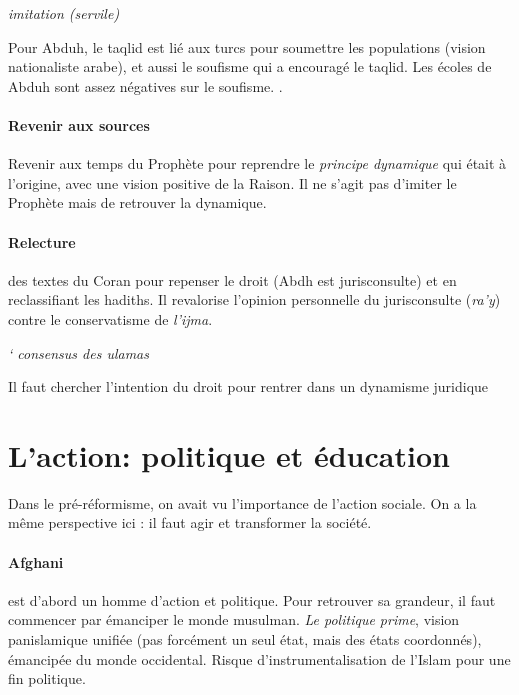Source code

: \begin{Def}[taqlid]
  \emph{ imitation (servile)}
\end{Def} 
Pour Abduh, le taqlid est lié aux turcs pour soumettre les populations (vision nationaliste arabe), et aussi le soufisme qui a encouragé le taqlid. Les écoles de Abduh sont assez négatives sur le soufisme. . 

\paragraph{Revenir aux sources} Revenir aux temps du Prophète pour reprendre le \textit{principe dynamique} qui était à l'origine, avec une vision positive de la Raison. Il ne s'agit pas d'imiter le Prophète mais de retrouver la dynamique. 

\paragraph{Relecture} des textes du Coran pour repenser le droit (Abdh est jurisconsulte) et en reclassifiant les hadiths. Il revalorise l'opinion personnelle du jurisconsulte (\emph{ra'y}) contre le conservatisme de \emph{l'ijma}. 


\begin{Def}[ijma]

\emph{` consensus des ulamas}
\end{Def} 

\begin{Synthesis}
Il faut chercher l'intention du droit pour rentrer dans un dynamisme juridique
\end{Synthesis}



  \section{L'action: politique et éducation} 
 
Dans le pré-réformisme, on avait vu l'importance de l'action sociale. On a la même perspective ici : il faut agir et transformer la société.

\paragraph{Afghani} est d'abord un homme d'action et politique. Pour retrouver sa grandeur, il faut commencer par émanciper le monde musulman. \textit{Le politique prime}, vision panislamique unifiée (pas forcément un seul état, mais des états coordonnés), émancipée du monde occidental. Risque d'instrumentalisation de l'Islam pour une fin politique.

_ _ _ _

TASK PROMPT:
Please restate, exactly as written, the line that holds "Il faut chercher" and all remaining lines of the data above, and only those.

THE COMPLETED TASK:
Il faut chercher l'intention du droit pour rentrer dans un dynamisme juridique
\end{Synthesis}



  \section{L'action: politique et éducation} 
 
Dans le pré-réformisme, on avait vu l'importance de l'action sociale. On a la même perspective ici : il faut agir et transformer la société.

\paragraph{Afghani} est d'abord un homme d'action et politique. Pour retrouver sa grandeur, il faut commencer par émanciper le monde musulman. \textit{Le politique prime}, vision panislamique unifiée (pas forcément un seul état, mais des états coordonnés), émancipée du monde occidental. Risque d'instrumentalisation de l'Islam pour une fin politique.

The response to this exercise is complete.